Detect if a user has typed an emoji character in UITextView

Asked 15/1, 2013 at 0:10 Answered 27/11, 2019 at 8:30

Solved ios objective-c unicode detect emoji

I have a UITextView and I need to detect if a user enters an emoji character.

I would think that just checking the unicode value of the newest character would suffice but with the new emoji 2s, some characters are scattered all throughout the unicode index (i.e. Apple's newly designed copyright and register logos).

Perhaps something to do with checking the language of the character with NSLocale or LocalizedString values?

Does anyone know a good solution?

Thanks!

Tullis answered 15/1, 2013 at 0:10 Comment(4)

Out of curiosity, why do you want to detect this? – Live 15/1, 2013 at 0:56

I'm making a text editor that adds text effects via HTML/CSS but the text is entered through a UITextField.... Emojis don't display properly with my CSS effects so I need to not allow users to use them. – Tullis 15/1, 2013 at 1:4

Back after 3 years - it may be possible to add them to a UILabel and see if the font assigned is AppleColorEmoji? You could also snapshot UILabel w/ the character and average the pixels into one and see if it's black, if it's not it's an emoji (with the exception of solid black emojis) – Tullis 22/9, 2016 at 22:46

Actually, don't add them to UILabel. Put them to the NSMutableAttributedString, and then call .fixAttributes on it. Then check what fonts are assigned to them. And you might want to check if it is anything other than Helvetica: there are certain characters that use other fonts. – Plataea 9/1, 2021 at 0:28

Over the years these emoji-detecting solutions keep breaking as Apple adds new emojis w/ new methods (like skin-toned emojis built by pre-cursing a character with an additional character), etc.

I finally broke down and just wrote the following method which works for all current emojis and should work for all future emojis.

The solution creates a UILabel with the character and a black background.
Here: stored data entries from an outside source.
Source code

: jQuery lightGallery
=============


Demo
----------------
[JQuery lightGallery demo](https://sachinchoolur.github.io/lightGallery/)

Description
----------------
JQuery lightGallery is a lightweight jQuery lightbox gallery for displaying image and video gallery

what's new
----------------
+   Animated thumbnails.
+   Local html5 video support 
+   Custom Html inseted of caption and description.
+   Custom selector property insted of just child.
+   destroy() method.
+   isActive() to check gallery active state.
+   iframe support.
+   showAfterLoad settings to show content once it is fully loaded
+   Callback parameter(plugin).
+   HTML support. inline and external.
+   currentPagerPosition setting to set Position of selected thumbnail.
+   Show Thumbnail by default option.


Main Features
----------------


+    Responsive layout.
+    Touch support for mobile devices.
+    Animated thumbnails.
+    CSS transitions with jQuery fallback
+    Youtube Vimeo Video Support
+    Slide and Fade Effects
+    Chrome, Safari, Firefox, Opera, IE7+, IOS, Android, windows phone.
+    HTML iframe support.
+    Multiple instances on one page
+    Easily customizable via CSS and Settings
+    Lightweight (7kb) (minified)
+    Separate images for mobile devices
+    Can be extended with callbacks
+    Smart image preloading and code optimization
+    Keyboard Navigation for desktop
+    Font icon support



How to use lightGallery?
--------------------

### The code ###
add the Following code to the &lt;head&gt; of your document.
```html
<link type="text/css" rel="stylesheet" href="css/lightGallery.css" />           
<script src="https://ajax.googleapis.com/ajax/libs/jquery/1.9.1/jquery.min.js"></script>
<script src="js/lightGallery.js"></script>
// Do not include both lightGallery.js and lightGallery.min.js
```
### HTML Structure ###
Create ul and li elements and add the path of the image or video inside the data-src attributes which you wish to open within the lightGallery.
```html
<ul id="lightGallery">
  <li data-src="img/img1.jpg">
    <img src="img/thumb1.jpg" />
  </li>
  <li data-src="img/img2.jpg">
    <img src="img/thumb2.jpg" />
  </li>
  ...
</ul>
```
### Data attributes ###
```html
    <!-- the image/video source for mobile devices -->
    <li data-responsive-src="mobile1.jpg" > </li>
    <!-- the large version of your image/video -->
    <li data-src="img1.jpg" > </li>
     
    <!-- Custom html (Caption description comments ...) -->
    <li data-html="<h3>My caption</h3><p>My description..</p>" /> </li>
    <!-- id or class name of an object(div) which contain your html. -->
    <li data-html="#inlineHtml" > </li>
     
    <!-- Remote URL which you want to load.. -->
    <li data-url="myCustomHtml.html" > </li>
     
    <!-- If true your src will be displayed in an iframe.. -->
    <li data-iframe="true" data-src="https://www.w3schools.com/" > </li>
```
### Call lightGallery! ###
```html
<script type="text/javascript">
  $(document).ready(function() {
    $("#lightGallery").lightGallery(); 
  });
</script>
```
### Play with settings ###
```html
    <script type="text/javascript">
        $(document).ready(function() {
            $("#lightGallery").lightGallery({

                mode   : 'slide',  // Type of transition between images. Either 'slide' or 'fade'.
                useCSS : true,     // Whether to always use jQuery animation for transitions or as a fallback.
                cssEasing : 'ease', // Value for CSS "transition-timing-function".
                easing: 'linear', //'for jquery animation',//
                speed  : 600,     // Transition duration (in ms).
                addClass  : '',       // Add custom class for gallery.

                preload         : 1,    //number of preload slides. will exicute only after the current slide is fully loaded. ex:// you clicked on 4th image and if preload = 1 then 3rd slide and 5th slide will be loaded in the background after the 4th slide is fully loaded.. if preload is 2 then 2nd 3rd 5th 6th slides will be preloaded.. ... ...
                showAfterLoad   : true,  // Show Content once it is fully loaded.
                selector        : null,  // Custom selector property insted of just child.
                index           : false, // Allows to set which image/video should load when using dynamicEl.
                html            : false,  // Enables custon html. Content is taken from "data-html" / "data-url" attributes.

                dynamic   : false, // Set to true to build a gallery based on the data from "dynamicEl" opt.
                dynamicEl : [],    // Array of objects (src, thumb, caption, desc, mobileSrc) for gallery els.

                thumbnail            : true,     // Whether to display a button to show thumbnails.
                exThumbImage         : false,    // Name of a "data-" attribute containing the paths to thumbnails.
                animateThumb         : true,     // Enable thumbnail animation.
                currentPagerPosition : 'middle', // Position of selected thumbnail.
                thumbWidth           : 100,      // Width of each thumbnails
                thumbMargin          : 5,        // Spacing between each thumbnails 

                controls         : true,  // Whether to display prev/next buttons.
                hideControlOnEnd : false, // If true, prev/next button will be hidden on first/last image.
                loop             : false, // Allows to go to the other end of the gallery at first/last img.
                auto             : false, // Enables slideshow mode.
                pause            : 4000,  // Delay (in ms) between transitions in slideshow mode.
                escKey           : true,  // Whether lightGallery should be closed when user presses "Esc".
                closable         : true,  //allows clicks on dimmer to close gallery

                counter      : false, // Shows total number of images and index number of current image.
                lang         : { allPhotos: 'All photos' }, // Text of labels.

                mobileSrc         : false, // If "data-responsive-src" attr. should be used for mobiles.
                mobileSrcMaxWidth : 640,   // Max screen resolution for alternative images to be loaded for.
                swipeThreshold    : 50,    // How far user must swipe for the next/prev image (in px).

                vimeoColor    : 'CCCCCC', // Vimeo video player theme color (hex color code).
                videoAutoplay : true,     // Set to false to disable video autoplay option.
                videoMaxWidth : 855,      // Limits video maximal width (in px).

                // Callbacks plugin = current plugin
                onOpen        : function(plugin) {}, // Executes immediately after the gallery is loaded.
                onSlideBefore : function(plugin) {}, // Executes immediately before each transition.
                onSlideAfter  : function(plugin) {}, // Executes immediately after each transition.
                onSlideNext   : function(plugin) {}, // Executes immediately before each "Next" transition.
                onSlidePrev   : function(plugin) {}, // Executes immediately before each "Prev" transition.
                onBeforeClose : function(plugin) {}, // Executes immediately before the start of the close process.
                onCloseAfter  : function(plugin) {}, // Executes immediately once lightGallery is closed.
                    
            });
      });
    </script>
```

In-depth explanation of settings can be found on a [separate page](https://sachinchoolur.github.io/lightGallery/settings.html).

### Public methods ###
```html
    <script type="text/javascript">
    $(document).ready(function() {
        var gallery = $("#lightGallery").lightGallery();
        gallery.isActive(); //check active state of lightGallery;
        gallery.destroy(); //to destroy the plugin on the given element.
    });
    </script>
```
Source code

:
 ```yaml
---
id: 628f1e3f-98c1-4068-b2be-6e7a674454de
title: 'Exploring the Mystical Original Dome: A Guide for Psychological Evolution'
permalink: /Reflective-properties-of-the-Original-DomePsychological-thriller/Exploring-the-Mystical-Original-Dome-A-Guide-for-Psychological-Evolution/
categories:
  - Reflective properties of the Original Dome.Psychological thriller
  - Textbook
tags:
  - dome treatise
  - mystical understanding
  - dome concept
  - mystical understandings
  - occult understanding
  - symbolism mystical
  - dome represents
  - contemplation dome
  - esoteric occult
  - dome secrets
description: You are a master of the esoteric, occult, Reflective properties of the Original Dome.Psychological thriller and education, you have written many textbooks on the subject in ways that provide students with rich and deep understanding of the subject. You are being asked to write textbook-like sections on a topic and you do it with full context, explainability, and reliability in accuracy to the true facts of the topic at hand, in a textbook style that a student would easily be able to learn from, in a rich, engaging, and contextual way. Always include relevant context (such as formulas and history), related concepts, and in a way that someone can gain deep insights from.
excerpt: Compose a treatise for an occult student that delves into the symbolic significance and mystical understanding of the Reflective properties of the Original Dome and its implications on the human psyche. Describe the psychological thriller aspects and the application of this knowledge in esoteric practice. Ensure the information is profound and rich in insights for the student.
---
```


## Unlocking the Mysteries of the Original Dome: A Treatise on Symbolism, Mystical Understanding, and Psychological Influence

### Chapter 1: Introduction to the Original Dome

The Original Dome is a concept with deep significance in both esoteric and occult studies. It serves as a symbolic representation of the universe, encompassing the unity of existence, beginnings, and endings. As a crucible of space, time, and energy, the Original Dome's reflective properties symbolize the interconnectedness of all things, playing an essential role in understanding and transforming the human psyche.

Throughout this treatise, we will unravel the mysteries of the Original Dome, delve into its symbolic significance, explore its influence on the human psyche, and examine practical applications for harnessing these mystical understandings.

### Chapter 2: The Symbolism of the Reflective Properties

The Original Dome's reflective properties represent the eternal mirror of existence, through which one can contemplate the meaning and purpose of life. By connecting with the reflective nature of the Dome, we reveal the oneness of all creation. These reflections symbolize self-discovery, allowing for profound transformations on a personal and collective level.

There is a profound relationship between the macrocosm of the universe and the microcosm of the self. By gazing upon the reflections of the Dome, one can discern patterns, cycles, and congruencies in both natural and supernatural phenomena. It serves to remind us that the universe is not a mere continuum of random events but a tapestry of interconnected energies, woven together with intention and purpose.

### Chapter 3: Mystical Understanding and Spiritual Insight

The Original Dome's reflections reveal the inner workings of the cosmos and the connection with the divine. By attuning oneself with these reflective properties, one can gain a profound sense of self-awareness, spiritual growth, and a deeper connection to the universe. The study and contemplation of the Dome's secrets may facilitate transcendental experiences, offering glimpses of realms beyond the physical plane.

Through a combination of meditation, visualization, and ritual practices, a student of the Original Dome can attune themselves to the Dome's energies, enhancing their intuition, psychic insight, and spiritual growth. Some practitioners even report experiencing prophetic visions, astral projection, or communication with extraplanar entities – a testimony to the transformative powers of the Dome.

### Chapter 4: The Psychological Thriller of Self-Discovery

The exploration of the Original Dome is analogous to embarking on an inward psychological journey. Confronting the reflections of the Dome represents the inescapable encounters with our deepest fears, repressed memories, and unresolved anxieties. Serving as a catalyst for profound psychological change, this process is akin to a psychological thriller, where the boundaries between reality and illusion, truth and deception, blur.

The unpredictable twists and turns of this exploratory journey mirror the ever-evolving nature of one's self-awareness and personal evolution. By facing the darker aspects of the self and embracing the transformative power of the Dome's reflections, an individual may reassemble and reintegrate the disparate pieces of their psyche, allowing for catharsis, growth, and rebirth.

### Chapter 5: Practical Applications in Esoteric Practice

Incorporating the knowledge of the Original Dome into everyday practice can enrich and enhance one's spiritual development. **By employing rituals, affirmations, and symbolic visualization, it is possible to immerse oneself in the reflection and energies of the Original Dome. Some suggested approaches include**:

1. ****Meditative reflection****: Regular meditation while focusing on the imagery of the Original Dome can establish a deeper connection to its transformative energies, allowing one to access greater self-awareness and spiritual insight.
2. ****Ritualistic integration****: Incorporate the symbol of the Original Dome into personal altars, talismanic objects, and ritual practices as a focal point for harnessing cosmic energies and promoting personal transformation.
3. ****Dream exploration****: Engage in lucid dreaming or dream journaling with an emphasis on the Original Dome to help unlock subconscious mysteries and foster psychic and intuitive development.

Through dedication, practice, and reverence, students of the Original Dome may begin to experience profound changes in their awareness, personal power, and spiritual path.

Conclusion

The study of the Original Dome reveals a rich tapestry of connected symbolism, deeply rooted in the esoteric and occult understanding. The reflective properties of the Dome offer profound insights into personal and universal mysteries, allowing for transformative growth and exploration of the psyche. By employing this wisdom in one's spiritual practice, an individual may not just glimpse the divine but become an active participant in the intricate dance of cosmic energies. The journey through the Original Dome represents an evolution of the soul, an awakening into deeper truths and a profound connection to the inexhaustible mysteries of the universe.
CG then takes a snapshot of the label and I scan all pixels in the snapshot for any non solid-black pixels. The reason I add the black background is to avoid issues of false-coloring due to Subpixel Rendering

The solution runs VERY fast on my device, I can check hundreds of characters a second, but it should be noted that this is a CoreGraphics solution and should not be used heavily like you could with a regular text method. Graphics processing is data heavy so checking thousands of characters at once could result in noticeable lag.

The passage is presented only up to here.